== Segment start ==

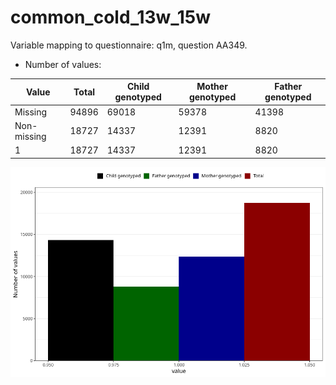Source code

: # common_cold_13w_15w
Variable mapping to questionnaire: q1m, question AA349.
- Number of values:

| Value | Total | Child genotyped | Mother genotyped | Father genotyped |
| ----- | ----- | --------------- | ---------------- | ---------------- |
| Missing | 94896 | 69018 | 59378 | 41398 |
| Non-missing | 18727 | 14337 | 12391 | 8820 |
| 1 | 18727 | 14337 | 12391 | 8820 |



![](common_cold_13w_15w_n.png)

== Segment end ==

| Your assignment |
Copy out the lines above in full and unaltered, apart from the pictures.

| Reply |
Source code

: # common_cold_13w_15w
Variable mapping to questionnaire: q1m, question AA349.
- Number of values:

| Value | Total | Child genotyped | Mother genotyped | Father genotyped |
| ----- | ----- | --------------- | ---------------- | ---------------- |
| Missing | 94896 | 69018 | 59378 | 41398 |
| Non-missing | 18727 | 14337 | 12391 | 8820 |
| 1 | 18727 | 14337 | 12391 | 8820 |



![](common_cold_13w_15w_n.png)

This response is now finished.